Reproduce, please, only the lines from the first line below to the line containing "There are a lot of fancy", inclusive.

Dataset items
——————————

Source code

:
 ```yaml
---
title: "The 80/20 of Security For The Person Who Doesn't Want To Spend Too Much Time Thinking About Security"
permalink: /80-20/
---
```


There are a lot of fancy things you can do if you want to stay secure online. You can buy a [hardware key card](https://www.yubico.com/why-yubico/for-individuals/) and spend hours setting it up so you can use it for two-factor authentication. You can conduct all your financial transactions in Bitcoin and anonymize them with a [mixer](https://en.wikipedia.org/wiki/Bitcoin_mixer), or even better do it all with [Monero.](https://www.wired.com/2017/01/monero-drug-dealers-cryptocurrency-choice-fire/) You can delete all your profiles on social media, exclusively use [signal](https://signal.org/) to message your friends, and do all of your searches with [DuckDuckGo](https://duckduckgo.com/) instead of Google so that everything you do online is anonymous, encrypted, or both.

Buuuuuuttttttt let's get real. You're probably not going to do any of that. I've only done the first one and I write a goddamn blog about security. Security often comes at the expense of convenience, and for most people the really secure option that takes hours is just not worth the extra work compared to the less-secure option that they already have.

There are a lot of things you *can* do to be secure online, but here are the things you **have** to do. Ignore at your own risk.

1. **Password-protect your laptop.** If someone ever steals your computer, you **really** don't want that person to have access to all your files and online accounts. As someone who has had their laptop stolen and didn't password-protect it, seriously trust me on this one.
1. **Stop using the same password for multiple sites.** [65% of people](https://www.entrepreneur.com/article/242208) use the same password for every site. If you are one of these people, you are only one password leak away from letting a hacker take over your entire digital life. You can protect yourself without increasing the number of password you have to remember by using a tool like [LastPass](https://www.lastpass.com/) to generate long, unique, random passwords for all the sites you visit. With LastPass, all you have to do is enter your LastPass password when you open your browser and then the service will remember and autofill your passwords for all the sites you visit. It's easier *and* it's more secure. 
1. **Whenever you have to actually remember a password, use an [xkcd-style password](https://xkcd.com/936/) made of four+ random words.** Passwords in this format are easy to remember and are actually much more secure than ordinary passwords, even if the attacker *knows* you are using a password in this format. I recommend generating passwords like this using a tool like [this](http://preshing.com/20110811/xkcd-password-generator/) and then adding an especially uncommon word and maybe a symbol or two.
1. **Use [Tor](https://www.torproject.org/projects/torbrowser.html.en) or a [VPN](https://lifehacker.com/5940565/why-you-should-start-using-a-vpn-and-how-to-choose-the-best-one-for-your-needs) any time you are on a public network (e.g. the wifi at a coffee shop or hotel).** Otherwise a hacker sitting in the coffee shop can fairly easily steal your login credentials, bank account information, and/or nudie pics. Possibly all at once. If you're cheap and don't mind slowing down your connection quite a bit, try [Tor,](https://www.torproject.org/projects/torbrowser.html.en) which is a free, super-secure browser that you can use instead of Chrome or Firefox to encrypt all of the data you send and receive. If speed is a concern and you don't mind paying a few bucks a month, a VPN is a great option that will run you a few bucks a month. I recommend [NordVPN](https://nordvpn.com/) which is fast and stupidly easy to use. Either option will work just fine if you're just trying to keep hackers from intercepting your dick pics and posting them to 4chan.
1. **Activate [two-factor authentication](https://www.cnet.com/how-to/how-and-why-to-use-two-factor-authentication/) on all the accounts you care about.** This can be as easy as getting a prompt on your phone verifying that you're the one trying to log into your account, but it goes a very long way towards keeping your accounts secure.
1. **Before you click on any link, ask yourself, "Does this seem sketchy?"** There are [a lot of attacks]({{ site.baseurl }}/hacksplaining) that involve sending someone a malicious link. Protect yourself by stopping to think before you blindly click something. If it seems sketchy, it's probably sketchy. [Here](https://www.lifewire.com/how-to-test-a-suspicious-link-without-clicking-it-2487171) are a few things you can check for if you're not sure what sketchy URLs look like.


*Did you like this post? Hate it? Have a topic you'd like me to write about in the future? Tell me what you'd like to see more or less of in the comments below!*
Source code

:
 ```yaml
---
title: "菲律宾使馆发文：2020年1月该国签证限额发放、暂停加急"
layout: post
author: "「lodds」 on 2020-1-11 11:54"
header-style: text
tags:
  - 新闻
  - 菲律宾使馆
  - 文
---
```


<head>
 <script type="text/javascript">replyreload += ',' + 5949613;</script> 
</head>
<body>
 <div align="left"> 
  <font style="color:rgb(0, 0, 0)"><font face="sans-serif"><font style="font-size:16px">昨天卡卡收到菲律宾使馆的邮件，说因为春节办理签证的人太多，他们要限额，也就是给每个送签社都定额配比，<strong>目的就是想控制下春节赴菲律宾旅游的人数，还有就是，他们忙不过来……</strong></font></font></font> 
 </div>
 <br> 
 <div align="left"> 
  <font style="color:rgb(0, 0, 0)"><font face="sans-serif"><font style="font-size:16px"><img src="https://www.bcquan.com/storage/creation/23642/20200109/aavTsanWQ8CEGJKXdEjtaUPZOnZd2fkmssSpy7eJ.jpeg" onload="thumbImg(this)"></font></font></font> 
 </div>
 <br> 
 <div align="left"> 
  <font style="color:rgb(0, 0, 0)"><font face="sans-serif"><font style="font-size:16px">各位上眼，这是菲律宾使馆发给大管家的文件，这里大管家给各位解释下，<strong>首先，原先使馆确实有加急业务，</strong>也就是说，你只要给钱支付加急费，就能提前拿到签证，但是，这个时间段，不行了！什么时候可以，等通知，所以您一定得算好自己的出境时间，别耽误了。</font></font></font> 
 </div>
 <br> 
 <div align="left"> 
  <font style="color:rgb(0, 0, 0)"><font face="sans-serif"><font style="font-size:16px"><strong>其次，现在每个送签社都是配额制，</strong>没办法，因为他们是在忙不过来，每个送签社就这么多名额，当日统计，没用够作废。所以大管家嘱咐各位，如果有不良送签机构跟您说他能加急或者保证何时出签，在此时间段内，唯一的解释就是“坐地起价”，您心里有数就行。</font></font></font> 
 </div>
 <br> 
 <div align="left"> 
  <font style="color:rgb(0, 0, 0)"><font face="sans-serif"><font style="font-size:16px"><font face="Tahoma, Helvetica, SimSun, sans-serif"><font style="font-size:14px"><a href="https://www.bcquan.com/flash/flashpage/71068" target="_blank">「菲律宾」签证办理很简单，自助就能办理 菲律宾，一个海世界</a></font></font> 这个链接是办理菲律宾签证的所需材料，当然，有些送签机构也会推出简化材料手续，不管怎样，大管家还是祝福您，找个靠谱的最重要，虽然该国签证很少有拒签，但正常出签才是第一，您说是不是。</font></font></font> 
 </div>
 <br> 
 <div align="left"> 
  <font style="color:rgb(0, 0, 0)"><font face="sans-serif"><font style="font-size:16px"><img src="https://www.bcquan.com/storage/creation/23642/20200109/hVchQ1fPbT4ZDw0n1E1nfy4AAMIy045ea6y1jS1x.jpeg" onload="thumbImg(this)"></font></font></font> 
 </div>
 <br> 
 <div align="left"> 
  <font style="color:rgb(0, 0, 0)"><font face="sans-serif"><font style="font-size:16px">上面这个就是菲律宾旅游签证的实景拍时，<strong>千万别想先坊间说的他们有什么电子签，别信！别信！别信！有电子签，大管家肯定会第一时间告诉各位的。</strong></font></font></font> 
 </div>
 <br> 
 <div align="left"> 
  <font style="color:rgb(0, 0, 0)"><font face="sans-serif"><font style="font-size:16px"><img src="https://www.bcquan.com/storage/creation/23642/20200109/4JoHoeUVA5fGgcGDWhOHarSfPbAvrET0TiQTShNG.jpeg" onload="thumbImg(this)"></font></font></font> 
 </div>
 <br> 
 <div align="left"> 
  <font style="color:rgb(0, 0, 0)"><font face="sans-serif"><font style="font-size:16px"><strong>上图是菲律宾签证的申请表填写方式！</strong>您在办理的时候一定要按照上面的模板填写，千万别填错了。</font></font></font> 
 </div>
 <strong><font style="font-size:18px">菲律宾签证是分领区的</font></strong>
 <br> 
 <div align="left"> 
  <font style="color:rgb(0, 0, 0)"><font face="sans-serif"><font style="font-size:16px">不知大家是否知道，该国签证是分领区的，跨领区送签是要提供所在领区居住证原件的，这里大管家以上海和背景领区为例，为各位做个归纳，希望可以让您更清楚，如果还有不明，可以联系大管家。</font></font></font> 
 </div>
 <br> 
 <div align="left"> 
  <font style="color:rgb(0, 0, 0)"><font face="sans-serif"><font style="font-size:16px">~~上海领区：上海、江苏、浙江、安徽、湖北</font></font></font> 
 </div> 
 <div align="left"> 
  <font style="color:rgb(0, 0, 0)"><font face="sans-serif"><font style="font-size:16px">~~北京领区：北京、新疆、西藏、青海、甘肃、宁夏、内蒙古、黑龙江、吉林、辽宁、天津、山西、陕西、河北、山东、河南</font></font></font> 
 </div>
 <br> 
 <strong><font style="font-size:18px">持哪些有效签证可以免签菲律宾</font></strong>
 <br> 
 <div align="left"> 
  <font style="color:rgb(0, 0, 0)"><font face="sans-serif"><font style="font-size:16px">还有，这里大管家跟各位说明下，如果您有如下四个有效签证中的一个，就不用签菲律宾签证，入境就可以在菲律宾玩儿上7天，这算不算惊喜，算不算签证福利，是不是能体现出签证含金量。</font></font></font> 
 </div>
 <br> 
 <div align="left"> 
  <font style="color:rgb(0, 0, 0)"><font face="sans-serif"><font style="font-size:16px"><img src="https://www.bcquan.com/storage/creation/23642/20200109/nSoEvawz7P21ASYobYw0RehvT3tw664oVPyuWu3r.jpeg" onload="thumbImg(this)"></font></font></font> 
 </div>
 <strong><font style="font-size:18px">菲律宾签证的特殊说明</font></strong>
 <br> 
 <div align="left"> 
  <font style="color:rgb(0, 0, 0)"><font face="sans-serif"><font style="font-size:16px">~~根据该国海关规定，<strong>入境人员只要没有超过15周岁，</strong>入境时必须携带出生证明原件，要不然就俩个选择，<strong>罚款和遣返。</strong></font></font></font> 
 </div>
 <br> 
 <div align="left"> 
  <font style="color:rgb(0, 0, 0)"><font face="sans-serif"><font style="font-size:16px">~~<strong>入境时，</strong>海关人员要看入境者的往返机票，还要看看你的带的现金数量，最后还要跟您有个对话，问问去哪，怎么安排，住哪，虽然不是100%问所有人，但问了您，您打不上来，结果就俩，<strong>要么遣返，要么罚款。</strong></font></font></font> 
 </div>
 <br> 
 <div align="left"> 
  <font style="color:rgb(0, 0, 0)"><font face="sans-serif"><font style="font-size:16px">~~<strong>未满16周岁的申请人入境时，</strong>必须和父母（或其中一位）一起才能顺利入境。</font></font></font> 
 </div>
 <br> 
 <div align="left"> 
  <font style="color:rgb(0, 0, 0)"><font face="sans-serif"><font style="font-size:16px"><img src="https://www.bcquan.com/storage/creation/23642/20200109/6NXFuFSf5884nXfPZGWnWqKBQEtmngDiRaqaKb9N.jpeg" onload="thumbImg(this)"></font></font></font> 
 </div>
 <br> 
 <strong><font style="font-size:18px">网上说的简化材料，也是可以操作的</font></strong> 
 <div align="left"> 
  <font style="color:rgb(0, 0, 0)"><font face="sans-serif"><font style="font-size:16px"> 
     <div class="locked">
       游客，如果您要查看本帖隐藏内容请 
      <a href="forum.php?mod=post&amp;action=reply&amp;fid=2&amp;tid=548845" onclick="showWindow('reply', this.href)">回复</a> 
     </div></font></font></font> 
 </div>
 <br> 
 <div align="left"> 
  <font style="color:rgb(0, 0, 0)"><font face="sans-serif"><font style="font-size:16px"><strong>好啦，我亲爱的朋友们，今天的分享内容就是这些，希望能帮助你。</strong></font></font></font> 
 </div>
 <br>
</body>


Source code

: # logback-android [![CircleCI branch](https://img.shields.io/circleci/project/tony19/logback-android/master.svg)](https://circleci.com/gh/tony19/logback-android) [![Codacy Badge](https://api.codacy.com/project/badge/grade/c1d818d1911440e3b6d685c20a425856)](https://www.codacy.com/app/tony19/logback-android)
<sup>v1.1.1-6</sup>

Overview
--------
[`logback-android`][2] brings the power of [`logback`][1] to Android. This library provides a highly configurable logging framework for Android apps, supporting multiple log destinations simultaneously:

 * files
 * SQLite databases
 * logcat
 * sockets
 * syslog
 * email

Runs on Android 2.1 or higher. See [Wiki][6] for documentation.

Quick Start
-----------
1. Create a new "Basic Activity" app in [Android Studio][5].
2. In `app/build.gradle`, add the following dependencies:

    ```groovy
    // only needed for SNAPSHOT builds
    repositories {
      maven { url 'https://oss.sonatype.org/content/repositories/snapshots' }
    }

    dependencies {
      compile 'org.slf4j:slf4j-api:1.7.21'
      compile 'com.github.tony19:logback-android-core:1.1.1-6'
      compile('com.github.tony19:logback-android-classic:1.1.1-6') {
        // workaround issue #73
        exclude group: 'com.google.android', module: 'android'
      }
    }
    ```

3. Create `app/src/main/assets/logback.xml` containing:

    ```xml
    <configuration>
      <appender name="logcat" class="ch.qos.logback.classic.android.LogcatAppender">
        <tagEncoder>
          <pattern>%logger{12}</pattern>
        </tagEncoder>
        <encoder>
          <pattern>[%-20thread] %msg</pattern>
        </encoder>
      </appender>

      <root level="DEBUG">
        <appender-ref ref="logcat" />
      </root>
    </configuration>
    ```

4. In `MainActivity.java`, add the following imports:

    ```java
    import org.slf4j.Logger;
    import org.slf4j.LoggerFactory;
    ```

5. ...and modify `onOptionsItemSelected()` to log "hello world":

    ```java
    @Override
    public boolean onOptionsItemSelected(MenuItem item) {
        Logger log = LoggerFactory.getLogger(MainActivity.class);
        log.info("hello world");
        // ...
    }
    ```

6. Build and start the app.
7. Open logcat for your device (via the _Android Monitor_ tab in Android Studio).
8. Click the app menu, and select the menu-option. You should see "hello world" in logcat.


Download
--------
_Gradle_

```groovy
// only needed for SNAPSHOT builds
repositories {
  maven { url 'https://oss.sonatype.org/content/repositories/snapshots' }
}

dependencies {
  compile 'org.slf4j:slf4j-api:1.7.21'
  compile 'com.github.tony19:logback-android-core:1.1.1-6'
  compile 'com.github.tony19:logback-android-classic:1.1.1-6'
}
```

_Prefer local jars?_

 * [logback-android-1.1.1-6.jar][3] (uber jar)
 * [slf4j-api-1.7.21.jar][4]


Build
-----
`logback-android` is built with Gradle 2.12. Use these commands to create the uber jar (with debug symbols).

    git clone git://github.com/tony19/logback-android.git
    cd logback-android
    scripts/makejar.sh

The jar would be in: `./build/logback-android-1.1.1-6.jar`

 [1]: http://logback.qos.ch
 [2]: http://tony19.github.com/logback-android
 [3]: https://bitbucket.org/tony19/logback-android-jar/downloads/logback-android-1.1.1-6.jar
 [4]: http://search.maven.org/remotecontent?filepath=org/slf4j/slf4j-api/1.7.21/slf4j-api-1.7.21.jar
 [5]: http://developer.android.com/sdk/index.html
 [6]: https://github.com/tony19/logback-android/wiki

——————————

Answer to this problem:
Source code

:
 ```yaml
---
title: "The 80/20 of Security For The Person Who Doesn't Want To Spend Too Much Time Thinking About Security"
permalink: /80-20/
---
```


There are a lot of fancy things you can do if you want to stay secure online. You can buy a [hardware key card](https://www.yubico.com/why-yubico/for-individuals/) and spend hours setting it up so you can use it for two-factor authentication. You can conduct all your financial transactions in Bitcoin and anonymize them with a [mixer](https://en.wikipedia.org/wiki/Bitcoin_mixer), or even better do it all with [Monero.](https://www.wired.com/2017/01/monero-drug-dealers-cryptocurrency-choice-fire/) You can delete all your profiles on social media, exclusively use [signal](https://signal.org/) to message your friends, and do all of your searches with [DuckDuckGo](https://duckduckgo.com/) instead of Google so that everything you do online is anonymous, encrypted, or both.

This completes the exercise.